• **Task statement**
Verbatim output required. Print the data in full.

Excerpts from a dataset:
────
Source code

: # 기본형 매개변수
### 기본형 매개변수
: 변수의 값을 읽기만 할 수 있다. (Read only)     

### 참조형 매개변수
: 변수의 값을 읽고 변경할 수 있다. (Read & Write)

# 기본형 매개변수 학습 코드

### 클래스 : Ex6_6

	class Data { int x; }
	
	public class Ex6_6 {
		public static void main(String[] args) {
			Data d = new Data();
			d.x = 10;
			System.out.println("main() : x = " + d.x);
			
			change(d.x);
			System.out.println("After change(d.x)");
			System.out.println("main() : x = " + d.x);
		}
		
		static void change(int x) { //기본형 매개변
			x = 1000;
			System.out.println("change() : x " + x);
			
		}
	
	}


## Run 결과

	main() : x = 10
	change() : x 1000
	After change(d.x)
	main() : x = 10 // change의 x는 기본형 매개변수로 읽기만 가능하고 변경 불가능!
────
• **Final answer**
Source code

: # 기본형 매개변수
### 기본형 매개변수
: 변수의 값을 읽기만 할 수 있다. (Read only)     

### 참조형 매개변수
: 변수의 값을 읽고 변경할 수 있다. (Read & Write)

# 기본형 매개변수 학습 코드

### 클래스 : Ex6_6

	class Data { int x; }
	
	public class Ex6_6 {
		public static void main(String[] args) {
			Data d = new Data();
			d.x = 10;
			System.out.println("main() : x = " + d.x);
			
			change(d.x);
			System.out.println("After change(d.x)");
			System.out.println("main() : x = " + d.x);
		}
		
		static void change(int x) { //기본형 매개변
			x = 1000;
			System.out.println("change() : x " + x);
			
		}
	
	}


## Run 결과

	main() : x = 10
	change() : x 1000
	After change(d.x)
	main() : x = 10 // change의 x는 기본형 매개변수로 읽기만 가능하고 변경 불가능!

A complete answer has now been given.